Je te connais ; tu le sais bien, beau masque ;
J'ai vu de près tes trucs et tes façons.
En te vendant, ton orgueil te démasque
Aux yeux des Francmaçons. (bis.)

Pour t'enrichir, tu n'as aucun scrupule,
Et pour avoir de l'avoine et du foin,
Baisant du pape et derrière et la mule
Tu mangerais sa fiente au besoin.
Va, calomnie, attaque, invente, insulte,
De la Furie agite les tisons.
On rit de loi, tu donnes droit d'insulte
A tous les Francmaçons. (bis).

Oui, méprisons tous les traîtres, mes Frères.
Haut notre coeur ! Et, jamais abattus,
Des Francmaçons suivons les lois austères :
Elles vont droit au sentier des vertus.
Pour le Progrès, le Francmaçon prépare
Un beau terrain, bon, fertile en moissons.
De tous excès la raison les sépare,
Voilà les Francmaçons. (bis.)

N'ayez plus peur, ô tremblantes commères,
Les Francmaçons toujours sont indulgents.
Des malheureux soulageant les misères,
Ils ont, pour Dieu, le Dieu des Bonnes gens.
Que chacun ait au banquet de la vie
Son plat, sa part, sa place et ses chansons :
Voila le rêve et la route suivie
Par les vrais Francmaçons. (bis.)

A. LECONTE.

D'après l'article de Pierre Julien Pharmacie, théâtre, chanson et musique, Alfred-Etienne Leconte (1824-1905 ; portrait ci-contre à gauche), pharmacien installé à Issoudun en 1852, fut effectivement député de l'Indre de 1876 à 1885. Membre du Caveau et de la Lice Chansonnière, il exprimait sous l'Empire des sentiments républicains et démocratiques dans des chansons à boire ... Plusieurs de ses chansons ont acquis une certaine popularité.

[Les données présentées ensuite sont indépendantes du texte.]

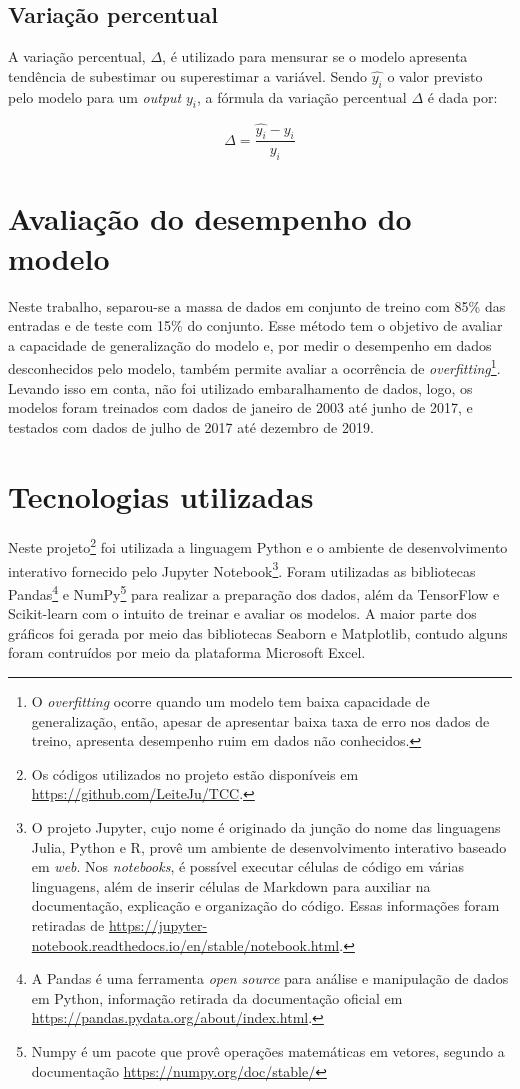 \subsection{Variação percentual}

A variação percentual, $\Delta$, é utilizado para mensurar se o 
modelo apresenta tendência de subestimar ou superestimar a variável. 
Sendo $\hat{y_i}$ o valor previsto pelo 
modelo para um \textit{output} $y_i$, a fórmula da variação percentual
$\Delta$ é dada por:

\begin{equation}
    \Delta = \frac{\hat{y_i} - y_i}{y_i}
\end{equation}

\section{Avaliação do desempenho do modelo}

Neste trabalho, separou-se a massa de dados em conjunto de treino com 85\% 
das entradas e de teste com 15\% do conjunto. Esse método tem o objetivo de avaliar
a capacidade de generalização do modelo e, por medir o desempenho em dados 
desconhecidos pelo modelo, também permite avaliar a ocorrência de \textit{overfitting}\footnote{
O \textit{overfitting} ocorre quando um modelo tem baixa capacidade de generalização, 
então, apesar de apresentar baixa taxa de erro nos dados de treino, apresenta 
desempenho ruim em dados não conhecidos.}. Levando isso em conta, não foi utilizado embaralhamento de dados, 
logo, os modelos foram treinados com dados de janeiro de 2003 até junho de 2017,
e testados com dados de julho de 2017 até dezembro de 2019.

\section{Tecnologias utilizadas}

Neste projeto\footnote{Os códigos utilizados no projeto estão disponíveis em \url{https://github.com/LeiteJu/TCC}.} foi utilizada a linguagem Python e  o ambiente de desenvolvimento interativo fornecido pelo Jupyter Notebook\footnote{O projeto Jupyter, cujo nome é originado da junção do nome das linguagens Julia, Python e R, provê um 
ambiente de desenvolvimento interativo baseado em \textit{web}. Nos \textit{notebooks}, é possível executar células de código 
em várias linguagens, além de inserir células de Markdown para auxiliar na documentação, explicação e organização do código. Essas informações foram 
retiradas de \url{https://jupyter-notebook.readthedocs.io/en/stable/notebook.html}.}.
Foram utilizadas as bibliotecas Pandas\footnote{A Pandas é uma ferramenta \textit{open source} para análise e manipulação de dados em Python, informação retirada da documentação oficial em \url{https://pandas.pydata.org/about/index.html}.} e NumPy\footnote{
Numpy é um pacote que provê operações matemáticas em vetores, segundo a documentação \url{https://numpy.org/doc/stable/}
} para realizar a preparação dos dados,
além da TensorFlow e Scikit-learn com o intuito de treinar e avaliar os modelos.
A maior parte dos gráficos foi gerada por meio das bibliotecas 
Seaborn e Matplotlib, contudo alguns foram contruídos por meio da plataforma
Microsoft Excel.
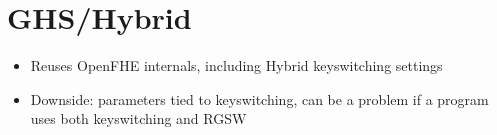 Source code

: \section{GHS/Hybrid}
\begin{itemize}
    \item Reuses OpenFHE internals, including Hybrid keyswitching settings
    \item Downside: parameters tied to keyswitching, can be a problem if a program uses both keyswitching and RGSW
\end{itemize}

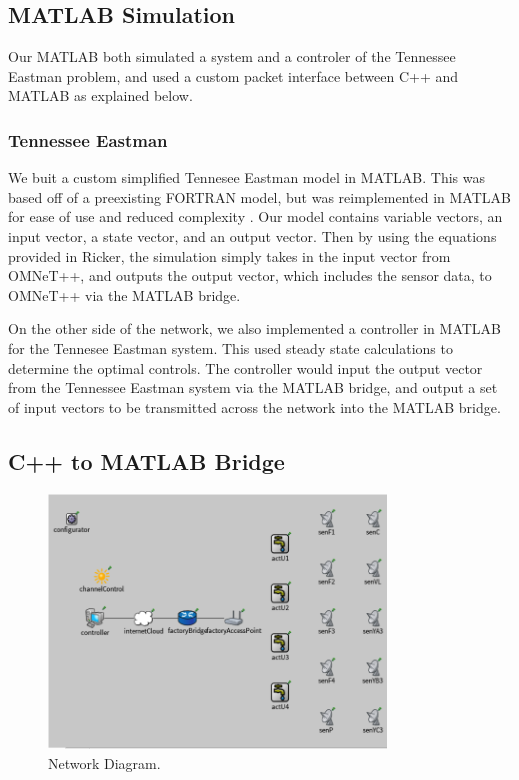 \subsection{MATLAB Simulation}
  Our MATLAB both simulated a system and a controler of the
  Tennessee Eastman problem, and used a custom packet interface
  between C++ and MATLAB as explained below.

\subsubsection{Tennessee Eastman}
  We buit a custom simplified Tennesee Eastman model in MATLAB.  
  This was based off of a preexisting FORTRAN model, but was
  reimplemented in MATLAB for ease of use and reduced complexity 
  .  Our model contains variable vectors, an
  input vector, a state vector, and an output vector. Then by 
  using the equations provided in Ricker, the
  simulation simply takes in the input vector from OMNeT++, and
  outputs the output vector, which includes the sensor data, to
  OMNeT++ via the MATLAB bridge.

  On the other side of the network, we also implemented a 
  controller in MATLAB for the Tennesee Eastman system.  This
  used steady state calculations to determine the optimal controls.
  The controller would input the output vector from the Tennessee
  Eastman system via the MATLAB bridge, and output a set of input
  vectors to be transmitted across the network into the MATLAB
  bridge.

\subsection{C++ to MATLAB Bridge}

\begin{figure}
        \centering
		\includegraphics[width=0.8\textwidth]{figs/network.png}
        \caption{Network Diagram.}
        \label{fig:network}        
\end{figure}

Son ami le député Desmons, mentionné par le journal comme dédicataire de la chanson, est sans aucun doute le célèbre pasteur Frédéric Desmons (portrait ci-contre à droite), qui a marqué l'histoire du Grand Orient.

Voir l'air, qui est celui du Dieu des Bonnes gens évoqué au dernier couplet.

La délirante carrière de Léo Taxil est retracée avec beaucoup de verve par Bernard Muracciole dans son livre ci-contre (réédition revue et augmentée en 2014).

Bernard Muracciole, qui a jadis (en 1967 !) réalisé une vie de Caruso en bande dessinée, s'est souvenu de ses talents de caricaturiste pour orner avec humour la couverture de son livre.